The story itself is quite simple and straight forward. Screenwriters Jackson Barr and David Pabian gave us something that didn’t try to be more than what it could be. Ted Nicolaou maintains a steady pace for a decently satisfying 80 minute film. As is usual, the sequels would get more ambitious with their stories and plots, and delve us further into the mythology of the characters. For this first outing, I think everyone did a good job. There are some scares in the film, but by today’s standards, they’re fairly tame. Such moments are certainly your standard vampire fare, but they are well executed never going for cheapness or silliness. Nicolaou keeps a consistent dramatic tone throughout the film, and treats the horror aspects with respect. Considering the marvelous age of computer generated digital effects we have now, it’s hard to look back to such a low budget film from the early 90s, and say Nicolaou probably made the best quality film he could with what he had. However, I think that’s just about the truth. I have no reference for what exactly the budget was on this film, but I think it’s very safe to say it didn’t exceed six figures. Usually with effects films of this time I compare them to Terminator 2: Judgment Day or Jurassic Park, but there is no way anyone could rationally make such comparisons between a low budget direct-to-video movie and two multi-million dollar summer blockbusters. Full Moon used what they could afford, but I’m sure some of the results probably left something to be desired even in 1991.
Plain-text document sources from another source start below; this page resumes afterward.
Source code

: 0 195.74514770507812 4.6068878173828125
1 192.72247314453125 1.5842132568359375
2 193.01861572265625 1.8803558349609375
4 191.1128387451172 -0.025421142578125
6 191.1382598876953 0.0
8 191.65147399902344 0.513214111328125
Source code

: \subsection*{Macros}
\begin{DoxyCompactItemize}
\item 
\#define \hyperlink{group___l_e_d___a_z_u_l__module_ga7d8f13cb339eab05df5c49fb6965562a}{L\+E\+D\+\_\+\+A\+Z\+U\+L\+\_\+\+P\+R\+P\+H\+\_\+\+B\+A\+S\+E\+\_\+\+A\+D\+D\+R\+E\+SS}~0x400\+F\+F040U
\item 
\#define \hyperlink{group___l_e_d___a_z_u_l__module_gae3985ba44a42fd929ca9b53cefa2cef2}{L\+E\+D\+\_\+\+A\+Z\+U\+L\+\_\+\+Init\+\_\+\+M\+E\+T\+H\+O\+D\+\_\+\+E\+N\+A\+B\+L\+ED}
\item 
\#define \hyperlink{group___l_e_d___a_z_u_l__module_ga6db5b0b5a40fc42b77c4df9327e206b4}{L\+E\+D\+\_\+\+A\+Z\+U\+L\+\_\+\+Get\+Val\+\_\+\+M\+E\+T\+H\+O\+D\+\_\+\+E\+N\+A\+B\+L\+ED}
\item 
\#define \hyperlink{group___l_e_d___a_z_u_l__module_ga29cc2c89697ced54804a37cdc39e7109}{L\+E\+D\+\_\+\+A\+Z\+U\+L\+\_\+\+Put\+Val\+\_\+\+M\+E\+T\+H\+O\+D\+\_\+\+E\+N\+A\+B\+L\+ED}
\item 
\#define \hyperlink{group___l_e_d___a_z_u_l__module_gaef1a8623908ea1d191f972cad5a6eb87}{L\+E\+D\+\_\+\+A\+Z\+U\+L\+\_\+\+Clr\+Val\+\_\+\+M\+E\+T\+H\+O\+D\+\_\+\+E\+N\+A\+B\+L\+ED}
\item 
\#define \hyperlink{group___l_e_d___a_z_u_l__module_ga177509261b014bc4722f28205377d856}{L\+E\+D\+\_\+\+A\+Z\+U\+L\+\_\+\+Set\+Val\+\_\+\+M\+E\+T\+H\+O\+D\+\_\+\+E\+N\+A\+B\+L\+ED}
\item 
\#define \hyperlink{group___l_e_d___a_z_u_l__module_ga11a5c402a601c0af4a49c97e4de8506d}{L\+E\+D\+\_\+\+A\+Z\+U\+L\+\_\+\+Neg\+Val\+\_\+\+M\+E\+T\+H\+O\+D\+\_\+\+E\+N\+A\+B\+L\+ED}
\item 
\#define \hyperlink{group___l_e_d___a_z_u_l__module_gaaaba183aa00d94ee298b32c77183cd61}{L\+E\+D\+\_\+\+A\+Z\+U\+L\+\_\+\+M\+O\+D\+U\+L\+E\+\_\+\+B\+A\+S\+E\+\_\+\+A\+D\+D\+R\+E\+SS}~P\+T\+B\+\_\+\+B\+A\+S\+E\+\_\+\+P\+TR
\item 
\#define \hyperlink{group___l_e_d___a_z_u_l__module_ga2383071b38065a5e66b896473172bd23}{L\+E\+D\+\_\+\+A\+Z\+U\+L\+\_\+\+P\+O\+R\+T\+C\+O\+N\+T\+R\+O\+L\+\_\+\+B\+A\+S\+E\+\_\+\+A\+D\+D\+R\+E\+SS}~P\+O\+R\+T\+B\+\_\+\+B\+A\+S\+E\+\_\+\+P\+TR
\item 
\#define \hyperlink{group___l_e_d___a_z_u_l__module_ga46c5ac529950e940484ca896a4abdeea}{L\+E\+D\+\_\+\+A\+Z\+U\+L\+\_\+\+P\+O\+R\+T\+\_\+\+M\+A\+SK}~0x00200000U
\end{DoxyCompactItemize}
I would never say that Subspecies is a great film or a perfect franchise, but it’s vastly enjoyable. It has its high marks, especially with Anders Hove’s amazing and consistent work as Radu, but it’s surely restricted by its direct-to-video budget. A fifth film in the series has been prevented from happening due to Full Moon’s decline in budgetary resources. Nicolaou and Hove are game for another sequel, but want to have the proper budget to do justice for the script they have. Normally, one would say that making another sequel fourteen years after the last sequel would seem unlikely, but with a company such as Full Moon where all they really do are cult movies and direct-to-video features, anything is possible. Their niche audience is there for the long haul. Again, this is not a film for just anyone. I strongly believe you would have had to have grown up in this era of low budget VHS movies to endure those low grade video effects. I know everyone’s seen bad digital effects, but this is a whole different type of experience. I’m sure the gradual pace of the film would not appeal to many modern audiences, either. However, if you are a fan of these kinds of films, Subspecies is definitely worth checking out. I genuinely think experiencing some of Anders Hove’s Radu is greatly worthwhile. Even if the movie itself holds no weight with you, I believe this horrific and stunning character certainly has that potential.